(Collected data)
○ ○ ○ ○ ○ ○ ○

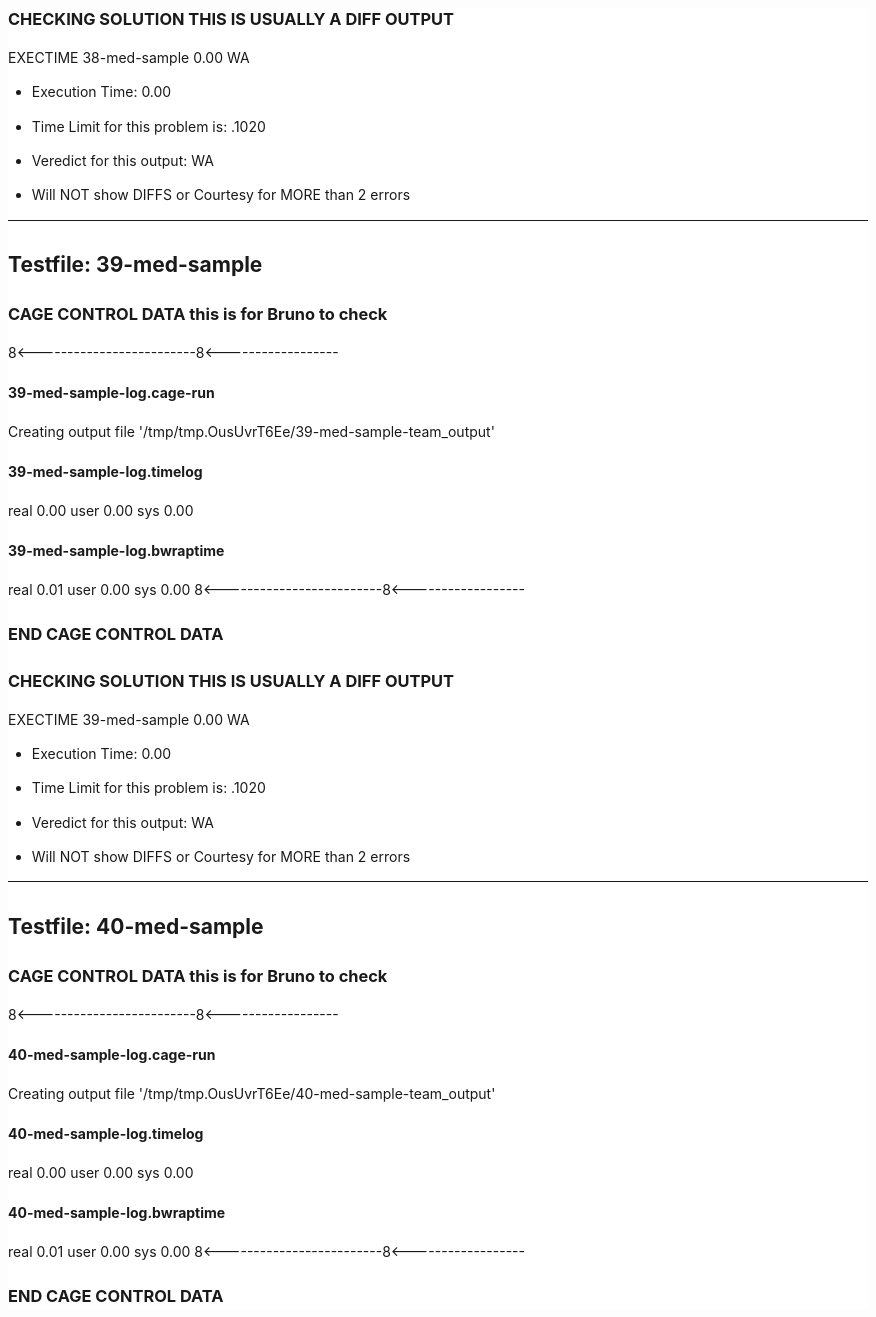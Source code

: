 
### CHECKING SOLUTION THIS IS USUALLY A DIFF OUTPUT
EXECTIME 38-med-sample 0.00 WA
 - Execution Time: 0.00
 - Time Limit for this problem is: .1020
 - Veredict for this output: WA

 - Will NOT show DIFFS or Courtesy for MORE than 2 errors

--------------------------------------------------------------------

## Testfile: 39-med-sample


### CAGE CONTROL DATA this is for Bruno to check
8<-------------------------8<------------------
#### 39-med-sample-log.cage-run
Creating output file '/tmp/tmp.OusUvrT6Ee/39-med-sample-team_output'
#### 39-med-sample-log.timelog
real 0.00
user 0.00
sys 0.00
#### 39-med-sample-log.bwraptime
real 0.01
user 0.00
sys 0.00
8<-------------------------8<------------------
### END CAGE CONTROL DATA


### CHECKING SOLUTION THIS IS USUALLY A DIFF OUTPUT
EXECTIME 39-med-sample 0.00 WA
 - Execution Time: 0.00
 - Time Limit for this problem is: .1020
 - Veredict for this output: WA

 - Will NOT show DIFFS or Courtesy for MORE than 2 errors

--------------------------------------------------------------------

## Testfile: 40-med-sample


### CAGE CONTROL DATA this is for Bruno to check
8<-------------------------8<------------------
#### 40-med-sample-log.cage-run
Creating output file '/tmp/tmp.OusUvrT6Ee/40-med-sample-team_output'
#### 40-med-sample-log.timelog
real 0.00
user 0.00
sys 0.00
#### 40-med-sample-log.bwraptime
real 0.01
user 0.00
sys 0.00
8<-------------------------8<------------------
### END CAGE CONTROL DATA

○ ○ ○ ○ ○ ○ ○

Problem statement – Filter the entries down to the lines holding the string "EXECTIME". Copy each of those lines.

Output of the exercise –
EXECTIME 38-med-sample 0.00 WA
EXECTIME 39-med-sample 0.00 WA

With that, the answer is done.